• **ACTIVITY**
Find the line in the material below that contains "### Pergunta/Análise 3", then give it again, with all later lines, exactly as shown.

• **EXERCISE DATA**
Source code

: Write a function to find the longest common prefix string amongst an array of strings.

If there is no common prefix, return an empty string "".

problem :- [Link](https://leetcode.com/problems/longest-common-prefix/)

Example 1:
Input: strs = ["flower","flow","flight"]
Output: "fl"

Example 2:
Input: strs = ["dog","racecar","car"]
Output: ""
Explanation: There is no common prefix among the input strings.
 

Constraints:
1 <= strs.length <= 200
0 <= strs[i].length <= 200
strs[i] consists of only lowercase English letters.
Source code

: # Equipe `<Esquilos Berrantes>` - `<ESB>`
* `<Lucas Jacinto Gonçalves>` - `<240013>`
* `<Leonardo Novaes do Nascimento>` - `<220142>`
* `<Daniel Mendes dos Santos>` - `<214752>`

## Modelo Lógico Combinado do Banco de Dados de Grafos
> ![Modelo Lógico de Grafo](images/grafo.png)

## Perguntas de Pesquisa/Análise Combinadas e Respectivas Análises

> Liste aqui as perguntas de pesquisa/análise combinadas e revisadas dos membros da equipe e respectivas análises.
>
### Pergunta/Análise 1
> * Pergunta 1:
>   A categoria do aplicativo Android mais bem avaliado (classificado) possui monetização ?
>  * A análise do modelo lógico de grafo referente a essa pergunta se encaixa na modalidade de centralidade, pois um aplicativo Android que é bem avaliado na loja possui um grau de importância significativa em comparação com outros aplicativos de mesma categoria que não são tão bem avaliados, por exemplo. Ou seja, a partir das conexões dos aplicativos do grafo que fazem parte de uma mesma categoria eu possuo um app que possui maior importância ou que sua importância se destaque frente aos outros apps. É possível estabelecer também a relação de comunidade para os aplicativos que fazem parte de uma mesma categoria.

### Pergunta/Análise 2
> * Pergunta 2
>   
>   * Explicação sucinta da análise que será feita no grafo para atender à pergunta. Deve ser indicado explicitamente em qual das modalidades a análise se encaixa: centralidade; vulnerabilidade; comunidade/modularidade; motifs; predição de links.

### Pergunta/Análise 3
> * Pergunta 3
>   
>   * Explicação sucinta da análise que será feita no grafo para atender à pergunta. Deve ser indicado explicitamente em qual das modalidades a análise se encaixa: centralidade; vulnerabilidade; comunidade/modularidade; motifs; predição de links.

• **OUTPUT OF THE EXERCISE**
### Pergunta/Análise 3
> * Pergunta 3
>   
>   * Explicação sucinta da análise que será feita no grafo para atender à pergunta. Deve ser indicado explicitamente em qual das modalidades a análise se encaixa: centralidade; vulnerabilidade; comunidade/modularidade; motifs; predição de links.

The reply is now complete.